Find the word "blokkeert" in the listing; pull out each line holding it.

## Supplied records
>>

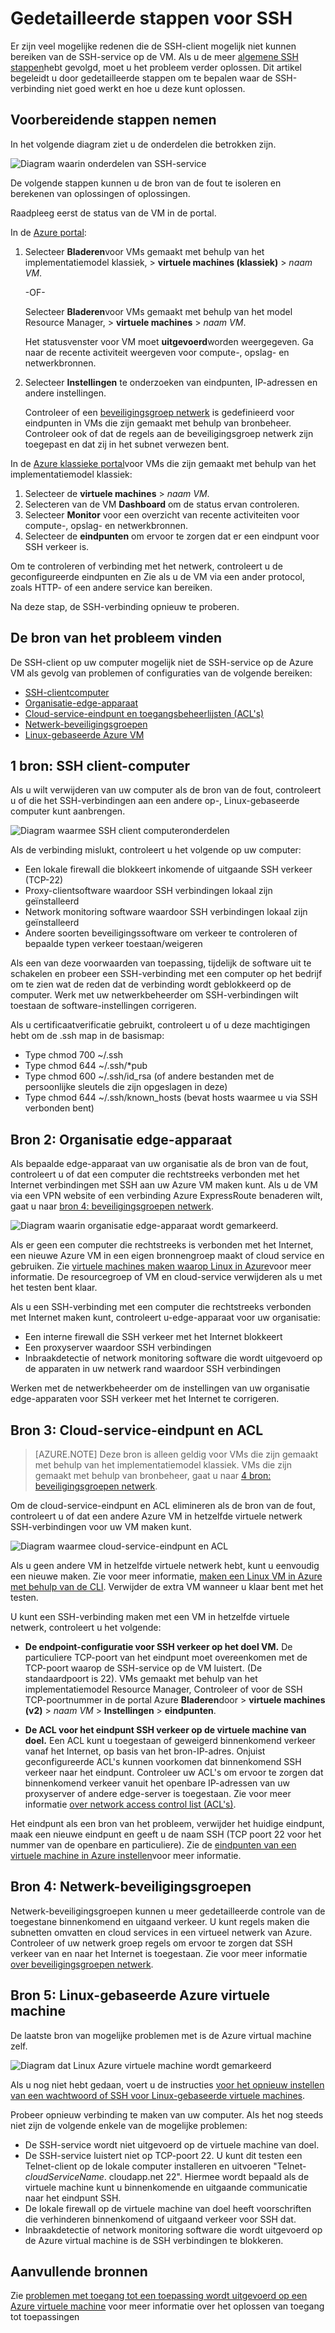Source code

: <properties
    pageTitle="Gedetailleerde SSH het oplossen van problemen voor een Azure VM | Microsoft Azure"
    description="Meer gedetailleerde SSH probleemoplossing voor problemen met verbinding maken met een Azure virtuele machine"
    keywords="SSH verbinding geweigerd, ssh fout, azure ssh, SSH-verbinding is mislukt"
    services="virtual-machines-linux"
    documentationCenter=""
    authors="iainfoulds"
    manager="timlt"
    editor=""
    tags="top-support-issue,azure-service-management,azure-resource-manager"/>

<tags
    ms.service="virtual-machines-linux"
    ms.workload="infrastructure-services"
    ms.tgt_pltfrm="vm-linux"
    ms.devlang="na"
    ms.topic="support-article"
    ms.date="09/01/2016"
    ms.author="iainfou"/>

# <a name="detailed-ssh-troubleshooting-steps"></a>Gedetailleerde stappen voor SSH

Er zijn veel mogelijke redenen die de SSH-client mogelijk niet kunnen bereiken van de SSH-service op de VM. Als u de meer [algemene SSH stappen](virtual-machines-linux-troubleshoot-ssh-connection.md)hebt gevolgd, moet u het probleem verder oplossen. Dit artikel begeleidt u door gedetailleerde stappen om te bepalen waar de SSH-verbinding niet goed werkt en hoe u deze kunt oplossen.

## <a name="take-preliminary-steps"></a>Voorbereidende stappen nemen

In het volgende diagram ziet u de onderdelen die betrokken zijn.

![Diagram waarin onderdelen van SSH-service](./media/virtual-machines-linux-detailed-troubleshoot-ssh-connection/ssh-tshoot1.png)

De volgende stappen kunnen u de bron van de fout te isoleren en berekenen van oplossingen of oplossingen.

Raadpleeg eerst de status van de VM in de portal.

In de [Azure portal](https://portal.azure.com):

1. Selecteer **Bladeren**voor VMs gemaakt met behulp van het implementatiemodel klassiek, > **virtuele machines (klassiek)** > *naam VM*.

    -OF-

    Selecteer **Bladeren**voor VMs gemaakt met behulp van het model Resource Manager, > **virtuele machines** > *naam VM*.

    Het statusvenster voor VM moet **uitgevoerd**worden weergegeven. Ga naar de recente activiteit weergeven voor compute-, opslag- en netwerkbronnen.

2. Selecteer **Instellingen** te onderzoeken van eindpunten, IP-adressen en andere instellingen.

    Controleer of een [beveiligingsgroep netwerk](../virtual-network/virtual-networks-nsg.md) is gedefinieerd voor eindpunten in VMs die zijn gemaakt met behulp van bronbeheer. Controleer ook of dat de regels aan de beveiligingsgroep netwerk zijn toegepast en dat zij in het subnet verwezen bent.

In de [Azure klassieke portal](https://manage.windowsazure.com)voor VMs die zijn gemaakt met behulp van het implementatiemodel klassiek:

1. Selecteer de **virtuele machines** > *naam VM*.
2. Selecteren van de VM **Dashboard** om de status ervan controleren.
3. Selecteer **Monitor** voor een overzicht van recente activiteiten voor compute-, opslag- en netwerkbronnen.
4. Selecteer de **eindpunten** om ervoor te zorgen dat er een eindpunt voor SSH verkeer is.

Om te controleren of verbinding met het netwerk, controleert u de geconfigureerde eindpunten en Zie als u de VM via een ander protocol, zoals HTTP- of een andere service kan bereiken.

Na deze stap, de SSH-verbinding opnieuw te proberen.


## <a name="find-the-source-of-the-issue"></a>De bron van het probleem vinden

De SSH-client op uw computer mogelijk niet de SSH-service op de Azure VM als gevolg van problemen of configuraties van de volgende bereiken:

- [SSH-clientcomputer](#source-1-ssh-client-computer)
- [Organisatie-edge-apparaat](#source-2-organization-edge-device)
- [Cloud-service-eindpunt en toegangsbeheerlijsten (ACL's)](#source-3-cloud-service-endpoint-and-acl)
- [Netwerk-beveiligingsgroepen](#source-4-network-security-groups)
- [Linux-gebaseerde Azure VM](#source-5-linux-based-azure-virtual-machine)

## <a name="source-1-ssh-client-computer"></a>1 bron: SSH client-computer

Als u wilt verwijderen van uw computer als de bron van de fout, controleert u of die het SSH-verbindingen aan een andere op-, Linux-gebaseerde computer kunt aanbrengen.

![Diagram waarmee SSH client computeronderdelen](./media/virtual-machines-linux-detailed-troubleshoot-ssh-connection/ssh-tshoot2.png)

Als de verbinding mislukt, controleert u het volgende op uw computer:

- Een lokale firewall die blokkeert inkomende of uitgaande SSH verkeer (TCP-22)
- Proxy-clientsoftware waardoor SSH verbindingen lokaal zijn geïnstalleerd
- Network monitoring software waardoor SSH verbindingen lokaal zijn geïnstalleerd
- Andere soorten beveiligingssoftware om verkeer te controleren of bepaalde typen verkeer toestaan/weigeren

Als een van deze voorwaarden van toepassing, tijdelijk de software uit te schakelen en probeer een SSH-verbinding met een computer op het bedrijf om te zien wat de reden dat de verbinding wordt geblokkeerd op de computer. Werk met uw netwerkbeheerder om SSH-verbindingen wilt toestaan de software-instellingen corrigeren.

Als u certificaatverificatie gebruikt, controleert u of u deze machtigingen hebt om de .ssh map in de basismap:

- Type chmod 700 ~/.ssh
- Type chmod 644 ~/.ssh/\*pub
- Type chmod 600 ~/.ssh/id_rsa (of andere bestanden met de persoonlijke sleutels die zijn opgeslagen in deze)
- Type chmod 644 ~/.ssh/known_hosts (bevat hosts waarmee u via SSH verbonden bent)

## <a name="source-2-organization-edge-device"></a>Bron 2: Organisatie edge-apparaat

Als bepaalde edge-apparaat van uw organisatie als de bron van de fout, controleert u of dat een computer die rechtstreeks verbonden met het Internet verbindingen met SSH aan uw Azure VM maken kunt. Als u de VM via een VPN website of een verbinding Azure ExpressRoute benaderen wilt, gaat u naar [bron 4: beveiligingsgroepen netwerk](#nsg).

![Diagram waarin organisatie edge-apparaat wordt gemarkeerd.](./media/virtual-machines-linux-detailed-troubleshoot-ssh-connection/ssh-tshoot3.png)

Als er geen een computer die rechtstreeks is verbonden met het Internet, een nieuwe Azure VM in een eigen bronnengroep maakt of cloud service en gebruiken. Zie [virtuele machines maken waarop Linux in Azure](virtual-machines-linux-quick-create-cli.md)voor meer informatie. De resourcegroep of VM en cloud-service verwijderen als u met het testen bent klaar.

Als u een SSH-verbinding met een computer die rechtstreeks verbonden met Internet maken kunt, controleert u-edge-apparaat voor uw organisatie:

- Een interne firewall die SSH verkeer met het Internet blokkeert
- Een proxyserver waardoor SSH verbindingen
- Inbraakdetectie of network monitoring software die wordt uitgevoerd op de apparaten in uw netwerk rand waardoor SSH verbindingen

Werken met de netwerkbeheerder om de instellingen van uw organisatie edge-apparaten voor SSH verkeer met het Internet te corrigeren.

## <a name="source-3-cloud-service-endpoint-and-acl"></a>Bron 3: Cloud-service-eindpunt en ACL

> [AZURE.NOTE] Deze bron is alleen geldig voor VMs die zijn gemaakt met behulp van het implementatiemodel klassiek. VMs die zijn gemaakt met behulp van bronbeheer, gaat u naar [4 bron: beveiligingsgroepen netwerk](#nsg).

Om de cloud-service-eindpunt en ACL elimineren als de bron van de fout, controleert u of dat een andere Azure VM in hetzelfde virtuele netwerk SSH-verbindingen voor uw VM maken kunt.

![Diagram waarmee cloud-service-eindpunt en ACL](./media/virtual-machines-linux-detailed-troubleshoot-ssh-connection/ssh-tshoot4.png)

Als u geen andere VM in hetzelfde virtuele netwerk hebt, kunt u eenvoudig een nieuwe maken. Zie voor meer informatie, [maken een Linux VM in Azure met behulp van de CLI](virtual-machines-linux-quick-create-cli.md). Verwijder de extra VM wanneer u klaar bent met het testen.

U kunt een SSH-verbinding maken met een VM in hetzelfde virtuele netwerk, controleert u het volgende:

- **De endpoint-configuratie voor SSH verkeer op het doel VM.** De particuliere TCP-poort van het eindpunt moet overeenkomen met de TCP-poort waarop de SSH-service op de VM luistert. (De standaardpoort is 22). VMs gemaakt met behulp van het implementatiemodel Resource Manager, Controleer of voor de SSH TCP-poortnummer in de portal Azure **Bladeren**door > **virtuele machines (v2)** > *naam VM* > **Instellingen** > **eindpunten**.

- **De ACL voor het eindpunt SSH verkeer op de virtuele machine van doel.** Een ACL kunt u toegestaan of geweigerd binnenkomend verkeer vanaf het Internet, op basis van het bron-IP-adres. Onjuist geconfigureerde ACL's kunnen voorkomen dat binnenkomend SSH verkeer naar het eindpunt. Controleer uw ACL's om ervoor te zorgen dat binnenkomend verkeer vanuit het openbare IP-adressen van uw proxyserver of andere edge-server is toegestaan. Zie voor meer informatie [over network access control list (ACL's)](../virtual-network/virtual-networks-acl.md).

Het eindpunt als een bron van het probleem, verwijder het huidige eindpunt, maak een nieuwe eindpunt en geeft u de naam SSH (TCP poort 22 voor het nummer van de openbare en particuliere). Zie de [eindpunten van een virtuele machine in Azure instellen](virtual-machines-windows-classic-setup-endpoints.md)voor meer informatie.

<a id="nsg"></a>
## <a name="source-4-network-security-groups"></a>Bron 4: Netwerk-beveiligingsgroepen

Netwerk-beveiligingsgroepen kunnen u meer gedetailleerde controle van de toegestane binnenkomend en uitgaand verkeer. U kunt regels maken die subnetten omvatten en cloud services in een virtueel netwerk van Azure. Controleer of uw netwerk groep regels om ervoor te zorgen dat SSH verkeer van en naar het Internet is toegestaan.
Zie voor meer informatie [over beveiligingsgroepen netwerk](../virtual-network/virtual-networks-nsg.md).

## <a name="source-5-linux-based-azure-virtual-machine"></a>Bron 5: Linux-gebaseerde Azure virtuele machine

De laatste bron van mogelijke problemen met is de Azure virtual machine zelf.

![Diagram dat Linux Azure virtuele machine wordt gemarkeerd](./media/virtual-machines-linux-detailed-troubleshoot-ssh-connection/ssh-tshoot5.png)

Als u nog niet hebt gedaan, voert u de instructies [voor het opnieuw instellen van een wachtwoord of SSH voor Linux-gebaseerde virtuele machines](virtual-machines-linux-classic-reset-access.md).

Probeer opnieuw verbinding te maken van uw computer. Als het nog steeds niet zijn de volgende enkele van de mogelijke problemen:

- De SSH-service wordt niet uitgevoerd op de virtuele machine van doel.
- De SSH-service luistert niet op TCP-poort 22. U kunt dit testen een Telnet-client op de lokale computer installeren en uitvoeren "Telnet- *cloudServiceName*. cloudapp.net 22". Hiermee wordt bepaald als de virtuele machine kunt u binnenkomende en uitgaande communicatie naar het eindpunt SSH.
- De lokale firewall op de virtuele machine van doel heeft voorschriften die verhinderen binnenkomend of uitgaand verkeer voor SSH dat.
- Inbraakdetectie of network monitoring software die wordt uitgevoerd op de Azure virtual machine is de SSH verbindingen te blokkeren.


## <a name="additional-resources"></a>Aanvullende bronnen
Zie [problemen met toegang tot een toepassing wordt uitgevoerd op een Azure virtuele machine](virtual-machines-linux-troubleshoot-app-connection.md) voor meer informatie over het oplossen van toegang tot toepassingen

<<

## Written answer
- Een lokale firewall die blokkeert inkomende of uitgaande SSH verkeer (TCP-22)
- Een interne firewall die SSH verkeer met het Internet blokkeert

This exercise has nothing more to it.